◆ PROBLEM STATEMENT ◆
Your response should match the records line for line.

◆ PROVIDED ENTRIES ◆

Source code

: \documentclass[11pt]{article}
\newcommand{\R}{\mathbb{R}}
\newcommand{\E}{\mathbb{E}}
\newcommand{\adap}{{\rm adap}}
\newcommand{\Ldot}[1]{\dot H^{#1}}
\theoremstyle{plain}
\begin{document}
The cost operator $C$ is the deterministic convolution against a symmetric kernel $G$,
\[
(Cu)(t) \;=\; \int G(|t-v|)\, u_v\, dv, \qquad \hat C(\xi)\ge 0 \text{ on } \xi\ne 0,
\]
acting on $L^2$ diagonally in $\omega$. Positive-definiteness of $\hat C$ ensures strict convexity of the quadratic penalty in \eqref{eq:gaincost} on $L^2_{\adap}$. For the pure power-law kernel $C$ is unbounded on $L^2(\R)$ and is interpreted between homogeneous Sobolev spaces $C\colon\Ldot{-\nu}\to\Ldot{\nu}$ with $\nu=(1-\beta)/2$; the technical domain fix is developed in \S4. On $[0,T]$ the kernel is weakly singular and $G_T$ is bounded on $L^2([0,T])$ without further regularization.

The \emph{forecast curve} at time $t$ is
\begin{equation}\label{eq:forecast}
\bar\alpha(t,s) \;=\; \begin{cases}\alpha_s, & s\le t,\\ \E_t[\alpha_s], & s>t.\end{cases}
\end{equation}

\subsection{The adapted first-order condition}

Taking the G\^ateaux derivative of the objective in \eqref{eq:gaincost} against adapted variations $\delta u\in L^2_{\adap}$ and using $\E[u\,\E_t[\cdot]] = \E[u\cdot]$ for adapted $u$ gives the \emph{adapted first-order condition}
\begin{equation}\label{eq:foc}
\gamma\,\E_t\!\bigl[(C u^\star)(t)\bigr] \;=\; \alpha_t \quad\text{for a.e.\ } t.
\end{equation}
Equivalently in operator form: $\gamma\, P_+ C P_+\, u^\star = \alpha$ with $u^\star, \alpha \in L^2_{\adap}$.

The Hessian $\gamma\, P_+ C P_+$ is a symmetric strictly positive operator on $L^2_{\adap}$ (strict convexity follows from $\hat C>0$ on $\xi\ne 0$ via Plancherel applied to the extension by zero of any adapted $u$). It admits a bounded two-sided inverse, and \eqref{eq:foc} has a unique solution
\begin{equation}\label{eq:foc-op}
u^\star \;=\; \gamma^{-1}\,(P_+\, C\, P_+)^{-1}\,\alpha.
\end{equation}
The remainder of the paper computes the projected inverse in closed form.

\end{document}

◆ WRITTEN RESPONSE ◆
Source code

: \documentclass[11pt]{article}
\newcommand{\R}{\mathbb{R}}
\newcommand{\E}{\mathbb{E}}
\newcommand{\adap}{{\rm adap}}
\newcommand{\Ldot}[1]{\dot H^{#1}}
\theoremstyle{plain}
\begin{document}
The cost operator $C$ is the deterministic convolution against a symmetric kernel $G$,
\[
(Cu)(t) \;=\; \int G(|t-v|)\, u_v\, dv, \qquad \hat C(\xi)\ge 0 \text{ on } \xi\ne 0,
\]
acting on $L^2$ diagonally in $\omega$. Positive-definiteness of $\hat C$ ensures strict convexity of the quadratic penalty in \eqref{eq:gaincost} on $L^2_{\adap}$. For the pure power-law kernel $C$ is unbounded on $L^2(\R)$ and is interpreted between homogeneous Sobolev spaces $C\colon\Ldot{-\nu}\to\Ldot{\nu}$ with $\nu=(1-\beta)/2$; the technical domain fix is developed in \S4. On $[0,T]$ the kernel is weakly singular and $G_T$ is bounded on $L^2([0,T])$ without further regularization.

The \emph{forecast curve} at time $t$ is
\begin{equation}\label{eq:forecast}
\bar\alpha(t,s) \;=\; \begin{cases}\alpha_s, & s\le t,\\ \E_t[\alpha_s], & s>t.\end{cases}
\end{equation}

\subsection{The adapted first-order condition}

Taking the G\^ateaux derivative of the objective in \eqref{eq:gaincost} against adapted variations $\delta u\in L^2_{\adap}$ and using $\E[u\,\E_t[\cdot]] = \E[u\cdot]$ for adapted $u$ gives the \emph{adapted first-order condition}
\begin{equation}\label{eq:foc}
\gamma\,\E_t\!\bigl[(C u^\star)(t)\bigr] \;=\; \alpha_t \quad\text{for a.e.\ } t.
\end{equation}
Equivalently in operator form: $\gamma\, P_+ C P_+\, u^\star = \alpha$ with $u^\star, \alpha \in L^2_{\adap}$.

The Hessian $\gamma\, P_+ C P_+$ is a symmetric strictly positive operator on $L^2_{\adap}$ (strict convexity follows from $\hat C>0$ on $\xi\ne 0$ via Plancherel applied to the extension by zero of any adapted $u$). It admits a bounded two-sided inverse, and \eqref{eq:foc} has a unique solution
\begin{equation}\label{eq:foc-op}
u^\star \;=\; \gamma^{-1}\,(P_+\, C\, P_+)^{-1}\,\alpha.
\end{equation}
The remainder of the paper computes the projected inverse in closed form.

\end{document}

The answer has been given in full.